=== MATERIAL SHOWN ===
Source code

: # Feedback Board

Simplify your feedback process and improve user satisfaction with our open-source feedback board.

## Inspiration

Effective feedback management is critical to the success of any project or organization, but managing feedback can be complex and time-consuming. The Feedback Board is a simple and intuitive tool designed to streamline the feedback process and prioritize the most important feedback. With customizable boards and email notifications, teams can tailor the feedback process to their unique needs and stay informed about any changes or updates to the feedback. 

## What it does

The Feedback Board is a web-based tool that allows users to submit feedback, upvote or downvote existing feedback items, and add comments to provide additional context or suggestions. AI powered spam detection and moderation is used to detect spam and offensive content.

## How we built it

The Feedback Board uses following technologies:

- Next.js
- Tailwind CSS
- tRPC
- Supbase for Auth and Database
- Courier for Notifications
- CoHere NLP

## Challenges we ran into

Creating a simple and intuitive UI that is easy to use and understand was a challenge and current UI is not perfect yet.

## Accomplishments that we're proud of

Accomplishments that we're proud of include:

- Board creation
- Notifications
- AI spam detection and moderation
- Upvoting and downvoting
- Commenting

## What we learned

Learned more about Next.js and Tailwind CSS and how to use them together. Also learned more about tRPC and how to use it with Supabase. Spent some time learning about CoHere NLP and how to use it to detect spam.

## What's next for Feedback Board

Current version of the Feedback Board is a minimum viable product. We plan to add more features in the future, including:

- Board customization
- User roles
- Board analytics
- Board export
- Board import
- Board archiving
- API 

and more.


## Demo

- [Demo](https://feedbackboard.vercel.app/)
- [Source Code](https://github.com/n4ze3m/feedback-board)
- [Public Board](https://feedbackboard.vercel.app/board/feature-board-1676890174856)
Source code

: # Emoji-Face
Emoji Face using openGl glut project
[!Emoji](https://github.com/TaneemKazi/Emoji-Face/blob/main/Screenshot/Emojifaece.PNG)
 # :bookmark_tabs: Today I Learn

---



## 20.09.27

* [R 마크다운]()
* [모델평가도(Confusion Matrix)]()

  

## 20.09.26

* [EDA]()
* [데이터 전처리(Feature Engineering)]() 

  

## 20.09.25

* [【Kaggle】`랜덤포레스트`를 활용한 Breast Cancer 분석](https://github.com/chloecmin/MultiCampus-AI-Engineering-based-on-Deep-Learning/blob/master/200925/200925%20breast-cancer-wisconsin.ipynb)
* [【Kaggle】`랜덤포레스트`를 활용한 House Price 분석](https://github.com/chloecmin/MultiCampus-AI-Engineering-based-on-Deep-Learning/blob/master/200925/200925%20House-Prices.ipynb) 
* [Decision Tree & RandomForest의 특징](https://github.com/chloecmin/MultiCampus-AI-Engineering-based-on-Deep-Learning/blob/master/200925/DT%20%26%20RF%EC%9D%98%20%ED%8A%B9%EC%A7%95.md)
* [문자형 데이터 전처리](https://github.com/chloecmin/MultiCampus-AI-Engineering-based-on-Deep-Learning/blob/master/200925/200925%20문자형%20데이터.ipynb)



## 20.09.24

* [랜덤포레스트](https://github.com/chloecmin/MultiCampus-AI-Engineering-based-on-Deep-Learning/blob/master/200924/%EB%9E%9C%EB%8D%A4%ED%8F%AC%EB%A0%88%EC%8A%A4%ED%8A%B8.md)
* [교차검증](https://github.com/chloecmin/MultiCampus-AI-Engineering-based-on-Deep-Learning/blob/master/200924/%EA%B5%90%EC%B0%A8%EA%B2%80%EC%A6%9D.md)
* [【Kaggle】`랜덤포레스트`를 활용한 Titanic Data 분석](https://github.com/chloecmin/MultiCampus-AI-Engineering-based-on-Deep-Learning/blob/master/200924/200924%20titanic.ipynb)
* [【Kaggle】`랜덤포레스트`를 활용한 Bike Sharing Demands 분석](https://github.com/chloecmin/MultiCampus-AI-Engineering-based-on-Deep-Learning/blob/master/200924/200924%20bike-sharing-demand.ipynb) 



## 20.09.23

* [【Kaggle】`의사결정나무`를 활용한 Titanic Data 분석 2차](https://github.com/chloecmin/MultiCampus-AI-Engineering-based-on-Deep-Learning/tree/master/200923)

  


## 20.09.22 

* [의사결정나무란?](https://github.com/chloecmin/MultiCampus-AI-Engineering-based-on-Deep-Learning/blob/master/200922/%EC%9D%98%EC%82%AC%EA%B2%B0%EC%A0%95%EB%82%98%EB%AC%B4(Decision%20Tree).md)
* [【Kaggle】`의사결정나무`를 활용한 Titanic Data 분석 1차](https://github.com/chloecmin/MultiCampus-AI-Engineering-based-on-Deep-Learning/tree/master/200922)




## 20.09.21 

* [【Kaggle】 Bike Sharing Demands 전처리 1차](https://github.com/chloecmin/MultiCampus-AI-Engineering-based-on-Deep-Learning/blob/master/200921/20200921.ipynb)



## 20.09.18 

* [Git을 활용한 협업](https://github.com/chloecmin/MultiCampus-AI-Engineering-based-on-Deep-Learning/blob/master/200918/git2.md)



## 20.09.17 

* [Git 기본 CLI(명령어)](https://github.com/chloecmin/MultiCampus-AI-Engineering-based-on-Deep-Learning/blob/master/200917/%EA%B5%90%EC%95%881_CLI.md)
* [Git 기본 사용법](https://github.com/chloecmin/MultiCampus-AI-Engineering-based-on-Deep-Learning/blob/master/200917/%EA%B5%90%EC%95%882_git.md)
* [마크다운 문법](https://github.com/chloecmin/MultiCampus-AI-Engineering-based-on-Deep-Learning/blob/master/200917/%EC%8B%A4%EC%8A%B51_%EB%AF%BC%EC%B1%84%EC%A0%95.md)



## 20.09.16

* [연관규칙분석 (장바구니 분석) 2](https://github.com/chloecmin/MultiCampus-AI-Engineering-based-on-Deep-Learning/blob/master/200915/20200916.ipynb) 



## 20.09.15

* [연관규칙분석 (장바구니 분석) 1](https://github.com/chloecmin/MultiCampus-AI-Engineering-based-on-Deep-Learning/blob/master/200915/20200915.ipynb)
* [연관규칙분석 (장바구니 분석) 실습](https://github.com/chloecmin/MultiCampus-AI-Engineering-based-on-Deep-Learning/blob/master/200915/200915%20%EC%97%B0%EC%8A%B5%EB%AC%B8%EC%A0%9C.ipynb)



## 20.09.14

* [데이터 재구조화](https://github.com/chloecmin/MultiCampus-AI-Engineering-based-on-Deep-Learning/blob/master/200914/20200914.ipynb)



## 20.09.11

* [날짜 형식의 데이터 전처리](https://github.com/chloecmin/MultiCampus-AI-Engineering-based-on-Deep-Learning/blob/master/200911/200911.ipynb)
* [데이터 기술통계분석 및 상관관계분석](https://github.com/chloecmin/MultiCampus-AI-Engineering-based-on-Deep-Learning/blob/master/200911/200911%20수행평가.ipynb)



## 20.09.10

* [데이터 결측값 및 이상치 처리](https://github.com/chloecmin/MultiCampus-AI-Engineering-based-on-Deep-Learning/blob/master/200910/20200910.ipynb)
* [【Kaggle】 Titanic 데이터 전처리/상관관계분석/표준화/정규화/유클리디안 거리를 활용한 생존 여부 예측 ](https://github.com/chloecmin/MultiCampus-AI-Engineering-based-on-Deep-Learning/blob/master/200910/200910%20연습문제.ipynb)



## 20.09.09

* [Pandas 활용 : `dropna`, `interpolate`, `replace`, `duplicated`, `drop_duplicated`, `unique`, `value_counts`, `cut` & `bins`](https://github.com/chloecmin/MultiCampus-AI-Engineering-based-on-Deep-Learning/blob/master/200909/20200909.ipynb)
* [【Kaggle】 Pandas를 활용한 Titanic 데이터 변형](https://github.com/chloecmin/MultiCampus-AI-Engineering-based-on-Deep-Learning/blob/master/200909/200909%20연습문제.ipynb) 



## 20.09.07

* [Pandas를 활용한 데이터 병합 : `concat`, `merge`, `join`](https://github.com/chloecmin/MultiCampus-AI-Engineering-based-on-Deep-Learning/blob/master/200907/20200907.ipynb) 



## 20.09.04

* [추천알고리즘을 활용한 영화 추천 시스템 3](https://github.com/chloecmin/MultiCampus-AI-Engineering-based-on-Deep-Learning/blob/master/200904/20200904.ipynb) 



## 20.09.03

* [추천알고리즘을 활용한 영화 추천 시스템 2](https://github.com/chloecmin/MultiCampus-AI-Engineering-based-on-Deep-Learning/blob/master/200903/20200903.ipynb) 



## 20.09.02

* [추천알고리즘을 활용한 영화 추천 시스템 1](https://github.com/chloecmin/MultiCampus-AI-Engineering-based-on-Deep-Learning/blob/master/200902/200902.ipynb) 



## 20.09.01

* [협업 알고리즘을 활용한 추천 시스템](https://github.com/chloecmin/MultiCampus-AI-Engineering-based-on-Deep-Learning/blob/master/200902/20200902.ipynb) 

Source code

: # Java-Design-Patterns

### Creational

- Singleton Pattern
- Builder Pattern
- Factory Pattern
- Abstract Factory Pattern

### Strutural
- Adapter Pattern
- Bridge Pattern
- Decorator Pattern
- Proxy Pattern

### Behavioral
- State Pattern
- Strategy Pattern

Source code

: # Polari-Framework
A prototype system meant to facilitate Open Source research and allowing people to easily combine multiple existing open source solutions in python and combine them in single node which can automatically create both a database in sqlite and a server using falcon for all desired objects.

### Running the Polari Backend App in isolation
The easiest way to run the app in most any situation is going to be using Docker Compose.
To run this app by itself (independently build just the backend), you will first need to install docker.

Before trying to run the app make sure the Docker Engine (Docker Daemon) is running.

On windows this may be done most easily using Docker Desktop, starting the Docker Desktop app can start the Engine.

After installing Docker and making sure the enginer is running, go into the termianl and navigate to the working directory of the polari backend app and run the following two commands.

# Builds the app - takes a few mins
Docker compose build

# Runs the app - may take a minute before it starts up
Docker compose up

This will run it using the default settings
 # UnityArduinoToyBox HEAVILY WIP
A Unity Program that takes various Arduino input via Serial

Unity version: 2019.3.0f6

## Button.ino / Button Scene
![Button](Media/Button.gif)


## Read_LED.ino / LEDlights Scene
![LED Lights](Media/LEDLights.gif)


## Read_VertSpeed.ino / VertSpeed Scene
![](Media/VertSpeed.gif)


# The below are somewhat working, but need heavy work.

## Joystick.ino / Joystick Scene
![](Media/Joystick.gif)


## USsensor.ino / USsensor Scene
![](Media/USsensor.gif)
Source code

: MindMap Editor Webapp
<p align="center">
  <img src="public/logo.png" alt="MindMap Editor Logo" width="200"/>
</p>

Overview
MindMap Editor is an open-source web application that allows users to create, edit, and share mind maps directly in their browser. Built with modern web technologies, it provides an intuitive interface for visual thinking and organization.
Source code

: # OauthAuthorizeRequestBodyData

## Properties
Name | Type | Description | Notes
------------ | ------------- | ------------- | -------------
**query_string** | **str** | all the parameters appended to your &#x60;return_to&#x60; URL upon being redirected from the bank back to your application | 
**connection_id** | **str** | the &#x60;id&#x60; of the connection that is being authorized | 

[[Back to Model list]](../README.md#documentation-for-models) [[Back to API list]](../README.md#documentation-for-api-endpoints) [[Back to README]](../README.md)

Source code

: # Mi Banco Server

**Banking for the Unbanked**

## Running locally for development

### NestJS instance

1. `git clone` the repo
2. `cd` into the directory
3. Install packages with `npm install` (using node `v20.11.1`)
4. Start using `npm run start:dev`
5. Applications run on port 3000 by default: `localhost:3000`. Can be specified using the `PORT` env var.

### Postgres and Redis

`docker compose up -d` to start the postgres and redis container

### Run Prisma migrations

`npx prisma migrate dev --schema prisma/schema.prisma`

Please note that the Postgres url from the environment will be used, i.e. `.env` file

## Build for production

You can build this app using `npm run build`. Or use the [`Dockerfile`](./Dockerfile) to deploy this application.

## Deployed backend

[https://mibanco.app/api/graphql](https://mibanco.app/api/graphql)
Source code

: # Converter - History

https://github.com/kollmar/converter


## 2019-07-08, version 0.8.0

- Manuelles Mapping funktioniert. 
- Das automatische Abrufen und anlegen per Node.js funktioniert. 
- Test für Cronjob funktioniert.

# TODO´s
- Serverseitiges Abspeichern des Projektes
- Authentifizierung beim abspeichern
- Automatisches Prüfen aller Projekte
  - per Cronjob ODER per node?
===
**GOAL OF THE EXERCISE:**
What lines above hold the word "CoHere"? Pull each one out.

**THE ANSWER:**
- CoHere NLP
Learned more about Next.js and Tailwind CSS and how to use them together. Also learned more about tRPC and how to use it with Supabase. Spent some time learning about CoHere NLP and how to use it to detect spam.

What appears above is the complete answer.